September 24, 2023

Historic Flooding: Yamuna River Reaches Taj Mahal’s Outer Wall After 45 Years

In a rare and historic event, the Yamuna river water has surged to touch the outer walls of the iconic Taj Mahal complex in Agra after an interval of 45 years, causing flooding in the garden area behind the magnificent 17th-century marble mausoleum. The last occurrence of such flooding was recorded in 1978.

Despite concerns surrounding the rising water levels, officials from the Archaeological Survey of India (ASI), responsible for safeguarding the UNESCO World Heritage Site, assured the public that the floodwater is unlikely to enter the monument itself.

“The ingenious design of the structure rules out such threats. Water cannot enter the main mausoleum even during high floods. The last time Yamuna floodwater touched the outer walls of the Taj complex was way back in 1978,” stated Raj Kumar Patel, Superintending Archaeologist, ASI (Agra).

The sudden surge in floodwater was witnessed on Monday night following the release of thousands of cusecs of water from Okhla and Gokul barrages in Mathura. As a result, approximately 350 bighas of standing crops in Agra have been submerged.

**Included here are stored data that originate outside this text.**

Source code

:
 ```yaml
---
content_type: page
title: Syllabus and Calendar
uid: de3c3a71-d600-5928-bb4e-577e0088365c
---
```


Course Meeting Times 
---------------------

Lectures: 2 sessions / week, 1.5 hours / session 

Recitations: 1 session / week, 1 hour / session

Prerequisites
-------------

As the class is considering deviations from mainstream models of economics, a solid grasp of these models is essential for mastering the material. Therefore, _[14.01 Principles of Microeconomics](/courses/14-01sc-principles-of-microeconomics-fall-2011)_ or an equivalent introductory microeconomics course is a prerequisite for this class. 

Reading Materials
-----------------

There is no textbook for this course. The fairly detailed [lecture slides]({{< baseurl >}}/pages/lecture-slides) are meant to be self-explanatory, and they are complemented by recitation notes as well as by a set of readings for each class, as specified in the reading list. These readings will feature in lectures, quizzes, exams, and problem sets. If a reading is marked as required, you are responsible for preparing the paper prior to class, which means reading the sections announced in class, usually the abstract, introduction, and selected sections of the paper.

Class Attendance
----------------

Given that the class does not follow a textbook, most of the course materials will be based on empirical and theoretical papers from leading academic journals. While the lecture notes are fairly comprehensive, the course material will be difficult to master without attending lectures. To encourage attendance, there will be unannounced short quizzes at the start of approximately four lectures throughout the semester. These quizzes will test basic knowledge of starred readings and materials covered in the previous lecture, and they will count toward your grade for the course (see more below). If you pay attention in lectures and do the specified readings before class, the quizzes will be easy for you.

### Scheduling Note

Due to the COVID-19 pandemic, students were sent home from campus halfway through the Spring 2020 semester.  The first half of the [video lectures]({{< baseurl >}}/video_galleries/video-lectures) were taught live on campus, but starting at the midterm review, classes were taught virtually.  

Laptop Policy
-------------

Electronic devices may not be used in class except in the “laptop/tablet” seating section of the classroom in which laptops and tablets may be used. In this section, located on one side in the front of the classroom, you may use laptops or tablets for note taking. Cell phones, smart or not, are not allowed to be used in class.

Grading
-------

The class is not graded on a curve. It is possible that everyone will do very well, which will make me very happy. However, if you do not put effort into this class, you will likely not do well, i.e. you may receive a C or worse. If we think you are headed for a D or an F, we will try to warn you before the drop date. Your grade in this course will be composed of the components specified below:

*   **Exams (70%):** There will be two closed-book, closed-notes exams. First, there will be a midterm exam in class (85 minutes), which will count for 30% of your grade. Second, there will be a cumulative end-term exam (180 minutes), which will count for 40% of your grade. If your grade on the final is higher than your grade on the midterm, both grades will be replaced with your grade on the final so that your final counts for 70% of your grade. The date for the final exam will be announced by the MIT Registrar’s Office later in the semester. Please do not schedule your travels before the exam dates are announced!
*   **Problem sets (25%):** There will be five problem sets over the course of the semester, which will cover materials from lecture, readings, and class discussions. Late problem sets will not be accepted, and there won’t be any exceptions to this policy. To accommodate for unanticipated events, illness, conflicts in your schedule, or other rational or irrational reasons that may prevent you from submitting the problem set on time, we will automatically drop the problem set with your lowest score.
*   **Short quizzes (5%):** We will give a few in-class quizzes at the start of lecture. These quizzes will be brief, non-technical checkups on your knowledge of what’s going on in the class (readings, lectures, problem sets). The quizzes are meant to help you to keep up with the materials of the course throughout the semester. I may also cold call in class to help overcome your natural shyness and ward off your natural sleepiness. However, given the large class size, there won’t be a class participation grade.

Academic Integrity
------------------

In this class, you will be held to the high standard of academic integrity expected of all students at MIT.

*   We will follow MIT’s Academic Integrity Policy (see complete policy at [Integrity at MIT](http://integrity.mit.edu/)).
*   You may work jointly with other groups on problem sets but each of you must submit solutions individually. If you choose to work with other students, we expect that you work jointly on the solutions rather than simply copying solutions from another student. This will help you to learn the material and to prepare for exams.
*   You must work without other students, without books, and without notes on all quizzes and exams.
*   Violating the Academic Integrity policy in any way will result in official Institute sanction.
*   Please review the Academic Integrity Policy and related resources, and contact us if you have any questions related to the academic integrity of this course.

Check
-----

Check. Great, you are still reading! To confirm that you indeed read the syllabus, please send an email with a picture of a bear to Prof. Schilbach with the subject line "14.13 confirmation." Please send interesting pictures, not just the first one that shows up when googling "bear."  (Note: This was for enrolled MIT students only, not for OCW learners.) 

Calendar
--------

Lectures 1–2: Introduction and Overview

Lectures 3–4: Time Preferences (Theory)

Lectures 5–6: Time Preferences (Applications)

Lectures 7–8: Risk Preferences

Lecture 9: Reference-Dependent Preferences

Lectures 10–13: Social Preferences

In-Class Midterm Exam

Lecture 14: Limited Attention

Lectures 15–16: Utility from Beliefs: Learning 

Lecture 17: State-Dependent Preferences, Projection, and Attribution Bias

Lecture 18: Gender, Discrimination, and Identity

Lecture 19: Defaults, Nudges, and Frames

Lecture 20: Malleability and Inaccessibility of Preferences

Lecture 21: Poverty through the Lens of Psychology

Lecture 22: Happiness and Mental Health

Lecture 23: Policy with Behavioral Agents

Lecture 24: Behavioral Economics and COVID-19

In response to the flood situation, the State Disaster Response Force (SDRF) and National Disaster Response Force (NDRF) have been deployed to Agra to conduct rescue and relief operations.

Government officials reported that the Yamuna is currently flowing at a level of 498 feet in Agra, with the low flood level marked at 495 feet and the medium level at 499 feet. There are concerns that the water levels may exceed 500 feet in the upcoming days.

While authorities reassure that there is no immediate threat to the Taj Mahal itself, low-lying areas surrounding the monument may face potential flooding as water levels continue to rise. As a precautionary measure, residents and authorities in the region are closely monitoring the situation.

The Taj Mahal, an architectural marvel and an enduring symbol of love, attracts millions of visitors from around the world each year. As it stands strong against the floodwater’s onslaught, efforts to protect and preserve this timeless wonder remain a top priority for ASI and local authorities.